Extracted data entries:
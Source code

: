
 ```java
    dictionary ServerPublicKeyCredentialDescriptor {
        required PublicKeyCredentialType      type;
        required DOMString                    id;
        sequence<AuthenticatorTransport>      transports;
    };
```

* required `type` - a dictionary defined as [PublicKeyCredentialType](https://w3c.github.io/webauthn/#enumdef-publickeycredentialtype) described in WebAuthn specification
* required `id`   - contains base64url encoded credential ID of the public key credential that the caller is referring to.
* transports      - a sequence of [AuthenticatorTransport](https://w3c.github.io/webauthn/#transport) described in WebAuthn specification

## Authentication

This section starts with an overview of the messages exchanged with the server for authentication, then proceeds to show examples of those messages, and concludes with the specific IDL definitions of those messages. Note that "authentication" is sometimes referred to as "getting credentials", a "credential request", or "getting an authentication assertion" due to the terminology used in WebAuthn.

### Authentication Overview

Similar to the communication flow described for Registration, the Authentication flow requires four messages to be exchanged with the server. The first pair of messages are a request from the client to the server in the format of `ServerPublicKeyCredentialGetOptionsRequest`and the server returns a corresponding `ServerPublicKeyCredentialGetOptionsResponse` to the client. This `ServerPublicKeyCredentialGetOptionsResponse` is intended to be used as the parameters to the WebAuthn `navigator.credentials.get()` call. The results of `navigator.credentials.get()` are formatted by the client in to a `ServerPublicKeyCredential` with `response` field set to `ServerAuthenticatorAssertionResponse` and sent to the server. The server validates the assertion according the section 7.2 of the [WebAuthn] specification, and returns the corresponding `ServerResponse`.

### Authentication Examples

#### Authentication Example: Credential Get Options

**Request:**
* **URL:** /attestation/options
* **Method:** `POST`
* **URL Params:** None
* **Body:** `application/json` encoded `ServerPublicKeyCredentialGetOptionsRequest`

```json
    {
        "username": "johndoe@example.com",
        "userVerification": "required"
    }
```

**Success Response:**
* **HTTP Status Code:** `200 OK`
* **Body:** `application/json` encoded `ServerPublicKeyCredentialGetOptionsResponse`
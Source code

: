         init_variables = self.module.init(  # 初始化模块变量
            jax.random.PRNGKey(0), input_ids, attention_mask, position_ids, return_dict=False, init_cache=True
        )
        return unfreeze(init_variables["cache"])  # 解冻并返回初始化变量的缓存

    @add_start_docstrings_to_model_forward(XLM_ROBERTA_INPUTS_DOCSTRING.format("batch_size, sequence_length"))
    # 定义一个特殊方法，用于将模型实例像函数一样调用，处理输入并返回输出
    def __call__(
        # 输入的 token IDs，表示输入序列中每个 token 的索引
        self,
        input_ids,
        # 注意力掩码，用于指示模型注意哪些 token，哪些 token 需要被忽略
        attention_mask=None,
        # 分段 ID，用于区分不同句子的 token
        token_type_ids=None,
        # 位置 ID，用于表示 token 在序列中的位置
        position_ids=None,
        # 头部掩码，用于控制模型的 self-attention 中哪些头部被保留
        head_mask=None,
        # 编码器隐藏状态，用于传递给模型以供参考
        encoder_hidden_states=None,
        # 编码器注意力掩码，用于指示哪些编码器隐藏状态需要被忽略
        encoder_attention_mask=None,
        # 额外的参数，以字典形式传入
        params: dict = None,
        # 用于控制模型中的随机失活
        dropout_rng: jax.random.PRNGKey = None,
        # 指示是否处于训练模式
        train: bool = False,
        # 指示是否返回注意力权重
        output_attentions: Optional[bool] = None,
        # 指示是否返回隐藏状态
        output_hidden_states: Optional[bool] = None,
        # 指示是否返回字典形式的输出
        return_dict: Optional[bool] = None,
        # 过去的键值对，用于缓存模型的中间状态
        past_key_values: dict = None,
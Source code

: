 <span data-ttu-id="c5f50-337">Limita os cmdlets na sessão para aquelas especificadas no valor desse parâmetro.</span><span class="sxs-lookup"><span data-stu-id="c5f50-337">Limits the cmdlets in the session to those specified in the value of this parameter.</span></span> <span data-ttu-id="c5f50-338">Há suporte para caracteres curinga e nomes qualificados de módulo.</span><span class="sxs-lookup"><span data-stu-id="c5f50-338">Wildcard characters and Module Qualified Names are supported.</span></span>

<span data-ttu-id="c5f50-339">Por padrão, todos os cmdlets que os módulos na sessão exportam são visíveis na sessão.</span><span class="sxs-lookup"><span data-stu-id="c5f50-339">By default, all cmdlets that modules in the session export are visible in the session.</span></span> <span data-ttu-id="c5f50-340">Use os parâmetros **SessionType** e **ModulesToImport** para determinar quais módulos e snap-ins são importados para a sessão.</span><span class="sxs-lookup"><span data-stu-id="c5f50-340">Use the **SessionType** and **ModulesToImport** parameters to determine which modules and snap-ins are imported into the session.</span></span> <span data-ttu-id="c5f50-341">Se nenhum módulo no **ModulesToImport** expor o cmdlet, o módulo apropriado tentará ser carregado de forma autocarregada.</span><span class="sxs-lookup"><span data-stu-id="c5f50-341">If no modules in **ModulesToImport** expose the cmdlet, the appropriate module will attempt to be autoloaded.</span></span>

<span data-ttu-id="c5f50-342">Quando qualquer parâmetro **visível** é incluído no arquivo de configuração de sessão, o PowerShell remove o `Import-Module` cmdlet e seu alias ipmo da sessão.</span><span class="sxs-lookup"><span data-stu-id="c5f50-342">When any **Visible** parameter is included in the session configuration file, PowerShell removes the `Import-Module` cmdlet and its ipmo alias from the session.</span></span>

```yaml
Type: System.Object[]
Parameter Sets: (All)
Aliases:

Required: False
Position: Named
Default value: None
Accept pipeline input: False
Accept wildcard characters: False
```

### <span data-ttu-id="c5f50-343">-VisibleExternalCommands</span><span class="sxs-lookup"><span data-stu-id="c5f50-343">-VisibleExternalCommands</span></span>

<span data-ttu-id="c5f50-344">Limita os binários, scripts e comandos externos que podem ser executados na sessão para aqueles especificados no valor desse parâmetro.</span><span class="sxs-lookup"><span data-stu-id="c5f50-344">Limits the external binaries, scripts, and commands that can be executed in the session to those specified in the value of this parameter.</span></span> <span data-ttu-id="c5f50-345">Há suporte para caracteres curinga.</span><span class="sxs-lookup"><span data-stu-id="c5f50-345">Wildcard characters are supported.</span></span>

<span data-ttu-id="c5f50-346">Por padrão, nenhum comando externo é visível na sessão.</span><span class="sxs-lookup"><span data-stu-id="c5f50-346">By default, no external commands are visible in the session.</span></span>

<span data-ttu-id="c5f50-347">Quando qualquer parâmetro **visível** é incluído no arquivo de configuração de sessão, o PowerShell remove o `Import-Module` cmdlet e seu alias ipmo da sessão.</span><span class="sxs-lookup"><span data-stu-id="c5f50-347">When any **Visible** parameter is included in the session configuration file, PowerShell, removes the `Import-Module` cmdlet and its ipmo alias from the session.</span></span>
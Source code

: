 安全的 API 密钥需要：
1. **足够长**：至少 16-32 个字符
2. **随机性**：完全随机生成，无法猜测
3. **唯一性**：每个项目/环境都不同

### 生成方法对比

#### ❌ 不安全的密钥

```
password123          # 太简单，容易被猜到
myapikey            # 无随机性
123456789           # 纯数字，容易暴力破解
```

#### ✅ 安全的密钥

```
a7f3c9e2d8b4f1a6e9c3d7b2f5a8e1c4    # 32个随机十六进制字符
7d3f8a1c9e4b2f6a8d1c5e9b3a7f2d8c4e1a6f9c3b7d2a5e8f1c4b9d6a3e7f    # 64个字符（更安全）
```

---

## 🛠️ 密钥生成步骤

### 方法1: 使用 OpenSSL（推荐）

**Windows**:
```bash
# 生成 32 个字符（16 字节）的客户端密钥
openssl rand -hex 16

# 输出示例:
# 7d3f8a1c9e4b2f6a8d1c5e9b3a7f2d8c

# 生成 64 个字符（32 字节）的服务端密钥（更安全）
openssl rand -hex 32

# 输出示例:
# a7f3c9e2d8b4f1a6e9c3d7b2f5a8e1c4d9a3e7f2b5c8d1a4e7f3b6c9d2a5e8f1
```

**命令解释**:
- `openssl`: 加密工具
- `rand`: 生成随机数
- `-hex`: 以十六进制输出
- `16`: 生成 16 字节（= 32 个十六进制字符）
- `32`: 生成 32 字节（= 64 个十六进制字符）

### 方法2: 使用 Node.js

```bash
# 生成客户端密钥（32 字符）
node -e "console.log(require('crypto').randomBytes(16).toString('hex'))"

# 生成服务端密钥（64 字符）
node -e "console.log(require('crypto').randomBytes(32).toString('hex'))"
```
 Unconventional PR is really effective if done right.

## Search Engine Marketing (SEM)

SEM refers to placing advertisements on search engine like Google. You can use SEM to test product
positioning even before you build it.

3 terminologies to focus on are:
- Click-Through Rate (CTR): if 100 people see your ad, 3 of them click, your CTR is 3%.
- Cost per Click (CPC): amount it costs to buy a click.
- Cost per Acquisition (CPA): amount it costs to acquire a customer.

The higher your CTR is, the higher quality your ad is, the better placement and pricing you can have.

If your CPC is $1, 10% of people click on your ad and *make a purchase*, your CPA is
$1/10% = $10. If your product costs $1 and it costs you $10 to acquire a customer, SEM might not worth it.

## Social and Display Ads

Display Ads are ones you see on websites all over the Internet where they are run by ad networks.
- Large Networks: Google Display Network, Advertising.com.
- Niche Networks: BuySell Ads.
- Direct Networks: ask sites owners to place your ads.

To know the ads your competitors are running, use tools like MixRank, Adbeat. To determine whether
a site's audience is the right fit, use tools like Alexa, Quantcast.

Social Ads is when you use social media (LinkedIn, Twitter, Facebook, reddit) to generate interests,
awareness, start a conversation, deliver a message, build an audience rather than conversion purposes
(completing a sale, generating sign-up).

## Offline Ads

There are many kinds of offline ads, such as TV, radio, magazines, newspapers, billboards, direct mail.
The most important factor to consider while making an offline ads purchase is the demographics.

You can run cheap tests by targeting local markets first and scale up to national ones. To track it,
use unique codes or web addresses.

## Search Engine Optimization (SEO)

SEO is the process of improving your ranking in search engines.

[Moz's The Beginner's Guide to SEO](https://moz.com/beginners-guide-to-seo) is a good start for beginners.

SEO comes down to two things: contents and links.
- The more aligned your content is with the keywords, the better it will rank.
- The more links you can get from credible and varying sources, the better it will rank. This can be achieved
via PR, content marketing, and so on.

Task to complete: Filter the data, keeping only the lines that contain "console".

Solution to this task:
node -e "console.log(require('crypto').randomBytes(16).toString('hex'))"
node -e "console.log(require('crypto').randomBytes(32).toString('hex'))"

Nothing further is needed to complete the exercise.